High systolic blood pressure (the pressure when the heart contracts) is a powerful risk factor for cardiovascular disease (stroke, heart attack and heart failure) and its complications in middle-aged and older women. Jan A. Staessen, from the University of Leuven (Belgium) and colleagues collaborating as the International Database on Ambulatory blood pressure in relation to Cardiovascular Outcomes (IDACO) Investigators, have found that middle-aged women may markedly reduce their risk of developing cardiovascular disease and its related complications, simply by lowering their blood pressure. The research team, composed of investigators in 11 countries, followed 9,357 adult men and women, average age 53 years, residing in Europe, Asia and South America, for more than 11 years. The team found that three major risk factors account for 85 percent of the modifiable (reversible) risk for heart disease in women and men: high systolic blood pressure, high cholesterol and smoking. With high systolic pressure found to be the most important risk factor, the team determined that the proportion of potentially preventable and reversible heart disease is almost 36% in women, as compared to 24% in men, as measured by 24-hour systolic blood pressure monitoring. Specifically, a 15 mm Hg increase in systolic blood pressure increased the risk of cardiovascular disease by 56% in women, as compared to 32% in men. The researchers urge that: “Our results reveal a vast and largely unused potential for cardiovascular prevention by [blood pressure]-lowering treatment in women.”

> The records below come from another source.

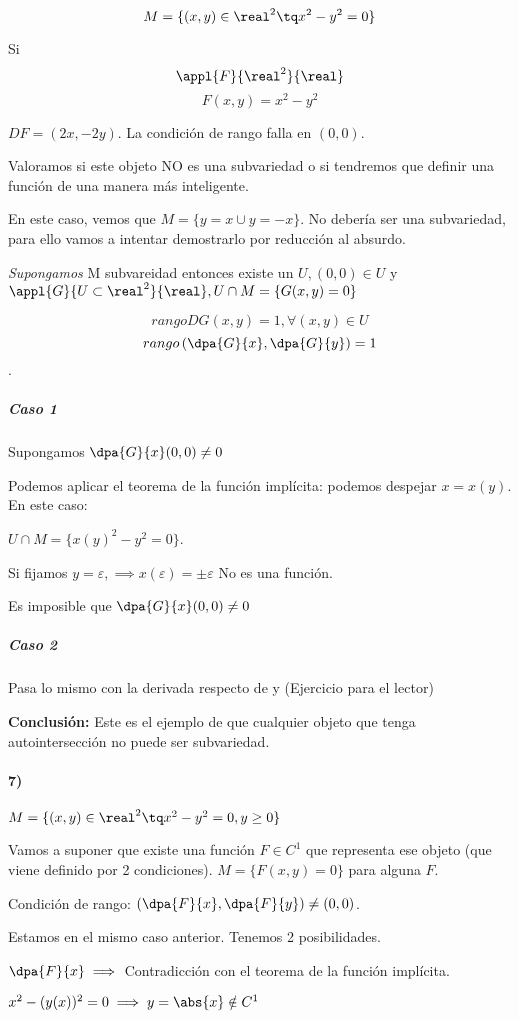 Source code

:   \[M = \{(x,y)\in \real^2 \tq x^2-y^2 = 0\}\]
  
  Si 
	\[\appl{F}{\real^2}{\real}\]
	\[F(x,y) = x^2-y^2\]
  
  $DF = (2x,-2y)$. La condición de rango falla en $(0,0)$.
  
  Valoramos si este objeto NO es una subvariedad o si tendremos que definir una función de una manera más inteligente.
  
  En este caso, vemos que $M = \{ y=x \cup y = -x \}$. No debería ser una subvariedad, para ello vamos a intentar demostrarlo por reducción al absurdo.
  
  \emph{Supongamos} M subvareidad entonces existe un $U, (0,0) \in U$ y $\appl{G}{U\subset\real^2}{\real}, U\cap M = \{G(x,y) = 0\}$
  
\[rango DG(x,y) = 1, \forall(x,y) \in U\]
\[rango\left(\dpa{G}{x},\dpa{G}{y}\right) = 1\].

\subparagraph{Caso 1} Supongamos $\dpa{G}{x}(0,0) \neq 0$

Podemos aplicar el teorema de la función implícita: podemos despejar $x = x(y)$. En este caso:

$U \cap M = \{x(y)^2-y^2 = 0\}$.

Si fijamos $y=\varepsilon, \implies x(\varepsilon) = \pm \varepsilon$ No es una función. 

Es imposible que $\dpa{G}{x}(0,0) \neq 0$

\subparagraph{Caso 2} Pasa lo mismo con la derivada respecto de y (Ejercicio para el lector)


\textbf{Conclusión: } Este es el ejemplo de que cualquier objeto que tenga autointersección no puede ser subvariedad.


\paragraph{7)} $M = \{(x,y) \in \real^2 \tq x^2-y^2 = 0, y\ge 0\}$

Vamos a suponer que existe una función $F \in C^1$ que representa ese objeto (que viene definido por 2 condiciones). $M = \{F(x,y) = 0\}$ para alguna $F$.

Condición de rango: $\left(\dpa{F}{x},\dpa{F}{y}\right) \neq (0,0)$.

Estamos en el mismo caso anterior. Tenemos 2 posibilidades.

 $\dpa{F}{x} \implies $ Contradicción con el teorema de la función implícita.
 
 $x^2 - (y(x))^2 = 0 \implies y = \abs{x} \notin C^1$
 
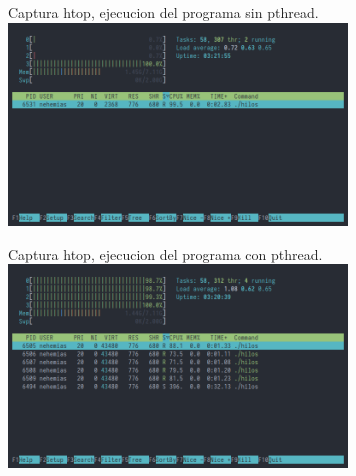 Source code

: \documentclass[a4paper,12pt]{article}
\begin{document}
\begin{enumerate}
  Captura htop, ejecucion del programa sin pthread.\newline
  \includegraphics[width=9cm]{sin_pthread.png}

  Captura htop, ejecucion del programa con pthread.\newline
  \includegraphics[width=9cm]{con_pthread.png}
\end{enumerate}
\end{document}

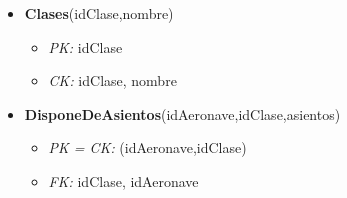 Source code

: \begin{itemize}
\begin{itemize}
		\end{itemize}
	\item \textbf{Clases}(idClase,nombre)
		\begin{itemize}
			\item \textit{PK: } idClase
			\item \textit{CK: } idClase, nombre
		\end{itemize}
	\item \textbf{DisponeDeAsientos}(idAeronave,idClase,asientos)
		\begin{itemize}
			\item \textit{PK = CK: } (idAeronave,idClase)
			\item \textit{FK: } idClase, idAeronave	
		\end{itemize}
\end{itemize}	
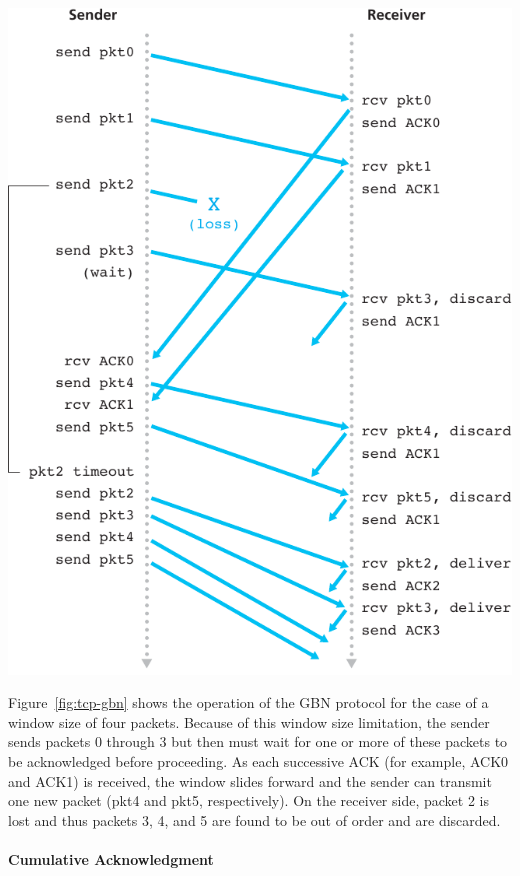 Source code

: \begin{minipage}{.5\linewidth}
  \includegraphics[width=\columnwidth]{tcp-gbn}\label{fig:tcp-gbn}
\end{minipage}\quad
\begin{minipage}{.5\linewidth}
  Figure~\ref{fig:tcp-gbn} shows the operation of the GBN protocol for the case of a
  window size of four packets. Because of this window size limitation, the sender sends
  packets 0 through 3 but then must wait for one or more of these packets to be
  acknowledged before proceeding. As each successive ACK (for example, ACK0 and ACK1) is
  received, the window slides forward and the sender can transmit one new packet (pkt4 and
  pkt5, respectively). On the receiver side, packet 2 is lost and thus packets 3, 4, and 5
  are found to be out of order and are discarded. 
\end{minipage}

\paragraph{Cumulative Acknowledgment}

Jose Boggia, Lutgarde Thijs, Tine W. Hansen, Yan Li, Masahiro Kikuya, Kristina Björklund-Bodegard, Jan A. Staessen, et al, on behalf of the International Database on Ambulatory blood pressure in relation to Cardiovascular Outcomes (IDACO) Investigators. “Ambulatory Blood Pressure Monitoring in 9357 Subjects From 11 Populations Highlights Missed Opportunities for Cardiovascular Prevention in Women.” Hypertension, Jan 2011; doi:10.1161/HYPERTENSIONAHA.110.156828.